Families celebrating the Fourth of July at Bonita Lakes Park in Meridian continued a decades-long tradition, bringing several generations together to recognize the 243rd year since the signing of the Declaration of Independence.
Ami Hissam and Kristi Bland have seen the City of Meridian's fireworks display every year since 1997, now with three children in tow.
"I always come early and kind of just sit around and soak it all in," Bland said. "Even if it's hot."
Hissam said that the heat, around 95 degrees, would cool down by nightfall.
"When the fireworks go, it'll be enjoyable," Hissam said.
For the Davenport family, arriving early meant snagging their favorite spot just off of the water underneath some trees by the bandstand and building on a six-year tradition.
"We were here last year when (Karma McCarty) was only 2 and the other three (children) were in South Carolina," said Necie Davenport, who is originally from South Carolina. "This year, we wanted to let them see what we see."
Necie Davenport sat with her wife, Sandra Davenport, coming at 3 p.m. to set up camping chairs and a blanket.
"When the fireworks start, you can see the reflection on the water," Sandra Davenport said. "And there's a nice breeze coming off of the water that cools you down."
The celebration brought together old friends and new, with Diane Reynolds, of Meridian, passing the time with Doug Miller, of Butler, Alabama, while she waited for her party to show up.
"We just met," Reynolds said, laughing with Miller. "I come here every year because I love it; I love the fellowship, the music, the fireworks and the food... going back to when the Meridian Symphony Orchestra played in Highland Park for the Fourth of July."

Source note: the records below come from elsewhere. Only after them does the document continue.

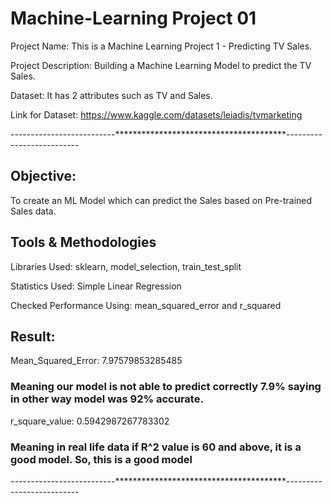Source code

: # Machine-Learning Project 01
Project Name: This is a Machine Learning Project 1 - Predicting TV Sales.

Project Description: Building a Machine Learning Model to predict the TV Sales.

Dataset: It has 2 attributes such as TV and Sales.

Link for Dataset: https://www.kaggle.com/datasets/leiadis/tvmarketing


--------------------------***************************************--------------------------

## Objective: 
To create an ML Model which can predict the Sales based on Pre-trained Sales data.

## Tools & Methodologies
Libraries Used: sklearn, model_selection, train_test_split

Statistics Used: Simple Linear Regression

Checked Performance Using: mean_squared_error and r_squared

## Result: 
Mean_Squared_Error:  7.97579853285485 
### Meaning our model is not able to predict correctly 7.9% saying in other way model was 92% accurate.

r_square_value:  0.5942987267783302   
### Meaning in real life data if R^2 value is 60 and above, it is a good model. So, this is a good model
--------------------------***************************************--------------------------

Reynolds and Miller spent some time cooling off in the shade, sharing a table while they waited for the show to begin.
"I slip up here and enjoy the day when I've got nothing else to do," Miller said about the 50-mile trip. "I've been coming (to Bonita) for the last five years."
Still, the reasons behind the holiday weren't lost of those gathered at the park.
"We come here to celebrate our freedom," Reynolds said. "And all of those who have gone before us so we could celebrate and have that freedom."